What is being asked:
Using the listing below, keep only the lines with the word "equation" and copy them.
※ ※ ※
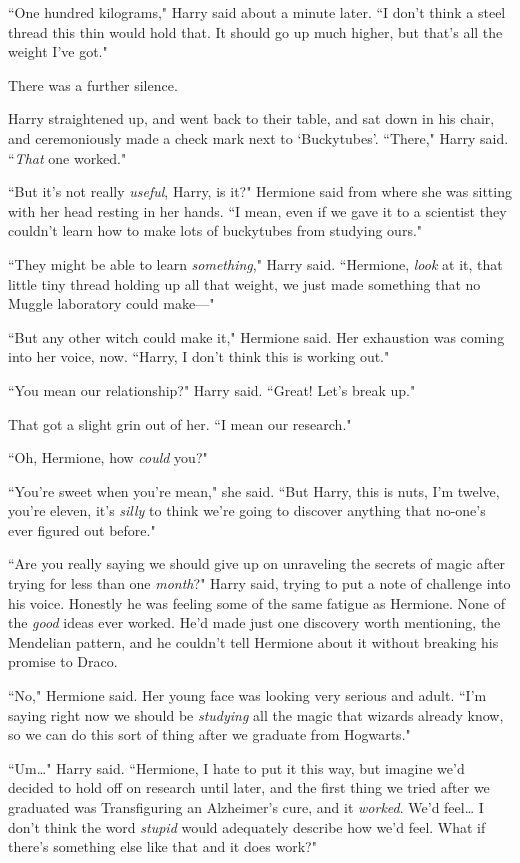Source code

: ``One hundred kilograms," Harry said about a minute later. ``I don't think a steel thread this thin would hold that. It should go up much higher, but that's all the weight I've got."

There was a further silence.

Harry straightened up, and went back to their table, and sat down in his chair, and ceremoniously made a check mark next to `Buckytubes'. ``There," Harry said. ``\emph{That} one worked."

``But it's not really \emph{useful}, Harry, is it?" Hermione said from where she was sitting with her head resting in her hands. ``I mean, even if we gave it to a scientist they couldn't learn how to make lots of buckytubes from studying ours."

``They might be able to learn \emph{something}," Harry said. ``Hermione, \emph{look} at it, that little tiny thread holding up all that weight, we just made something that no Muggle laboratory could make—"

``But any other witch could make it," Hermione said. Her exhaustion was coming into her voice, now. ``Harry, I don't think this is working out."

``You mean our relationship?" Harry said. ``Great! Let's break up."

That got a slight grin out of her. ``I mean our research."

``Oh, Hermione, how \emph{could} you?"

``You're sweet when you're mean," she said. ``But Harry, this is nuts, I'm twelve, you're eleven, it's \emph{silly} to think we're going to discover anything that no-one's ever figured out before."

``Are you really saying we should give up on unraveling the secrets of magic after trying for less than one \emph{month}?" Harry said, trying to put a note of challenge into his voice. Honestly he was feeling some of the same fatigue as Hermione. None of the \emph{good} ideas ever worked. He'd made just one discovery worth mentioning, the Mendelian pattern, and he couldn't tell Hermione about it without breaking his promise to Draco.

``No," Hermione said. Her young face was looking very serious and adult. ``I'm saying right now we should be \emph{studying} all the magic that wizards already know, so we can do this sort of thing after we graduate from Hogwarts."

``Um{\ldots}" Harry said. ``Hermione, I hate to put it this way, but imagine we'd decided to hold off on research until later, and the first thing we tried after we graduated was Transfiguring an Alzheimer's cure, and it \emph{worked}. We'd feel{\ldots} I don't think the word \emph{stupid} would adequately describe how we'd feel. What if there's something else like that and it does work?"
※ ※ ※
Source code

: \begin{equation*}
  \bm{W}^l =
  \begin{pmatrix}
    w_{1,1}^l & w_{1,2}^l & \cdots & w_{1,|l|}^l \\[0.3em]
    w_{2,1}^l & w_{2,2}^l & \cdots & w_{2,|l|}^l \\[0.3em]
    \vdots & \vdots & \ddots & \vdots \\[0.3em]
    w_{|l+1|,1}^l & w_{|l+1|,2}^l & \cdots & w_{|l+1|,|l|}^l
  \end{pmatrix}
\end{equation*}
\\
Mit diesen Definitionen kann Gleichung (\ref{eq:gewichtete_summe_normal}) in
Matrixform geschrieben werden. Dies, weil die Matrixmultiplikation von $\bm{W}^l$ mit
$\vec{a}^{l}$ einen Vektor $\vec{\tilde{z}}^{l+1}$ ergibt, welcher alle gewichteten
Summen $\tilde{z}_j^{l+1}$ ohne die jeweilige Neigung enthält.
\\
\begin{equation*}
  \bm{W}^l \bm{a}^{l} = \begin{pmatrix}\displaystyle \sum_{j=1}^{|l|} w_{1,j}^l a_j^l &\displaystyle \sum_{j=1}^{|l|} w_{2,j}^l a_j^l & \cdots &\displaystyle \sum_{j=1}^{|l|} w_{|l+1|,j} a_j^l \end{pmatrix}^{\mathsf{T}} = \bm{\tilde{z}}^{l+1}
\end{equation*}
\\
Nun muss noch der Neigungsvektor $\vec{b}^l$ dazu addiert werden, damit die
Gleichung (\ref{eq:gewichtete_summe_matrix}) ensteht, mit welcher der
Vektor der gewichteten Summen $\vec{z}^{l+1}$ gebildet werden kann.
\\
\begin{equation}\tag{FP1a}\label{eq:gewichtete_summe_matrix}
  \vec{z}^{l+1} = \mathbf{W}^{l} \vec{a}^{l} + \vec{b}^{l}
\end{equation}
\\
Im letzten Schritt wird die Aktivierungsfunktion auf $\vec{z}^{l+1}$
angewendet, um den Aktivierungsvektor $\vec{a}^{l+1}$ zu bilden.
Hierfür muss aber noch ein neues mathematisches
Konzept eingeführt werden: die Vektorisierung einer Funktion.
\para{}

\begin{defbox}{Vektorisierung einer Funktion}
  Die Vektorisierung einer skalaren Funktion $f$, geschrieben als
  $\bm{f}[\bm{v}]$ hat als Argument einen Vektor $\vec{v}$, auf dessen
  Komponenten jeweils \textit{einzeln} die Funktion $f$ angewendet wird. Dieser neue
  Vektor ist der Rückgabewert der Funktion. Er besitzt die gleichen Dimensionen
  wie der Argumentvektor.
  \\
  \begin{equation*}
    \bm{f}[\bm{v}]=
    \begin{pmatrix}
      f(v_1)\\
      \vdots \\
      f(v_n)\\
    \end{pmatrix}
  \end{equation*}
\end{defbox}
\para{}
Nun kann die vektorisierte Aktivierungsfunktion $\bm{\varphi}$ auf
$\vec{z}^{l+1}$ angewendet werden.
※ ※ ※
Result for this task:
: \begin{equation*}
\end{equation*}
\begin{equation*}
\end{equation*}
\begin{equation}\tag{FP1a}\label{eq:gewichtete_summe_matrix}
\end{equation}
  \begin{equation*}
  \end{equation*}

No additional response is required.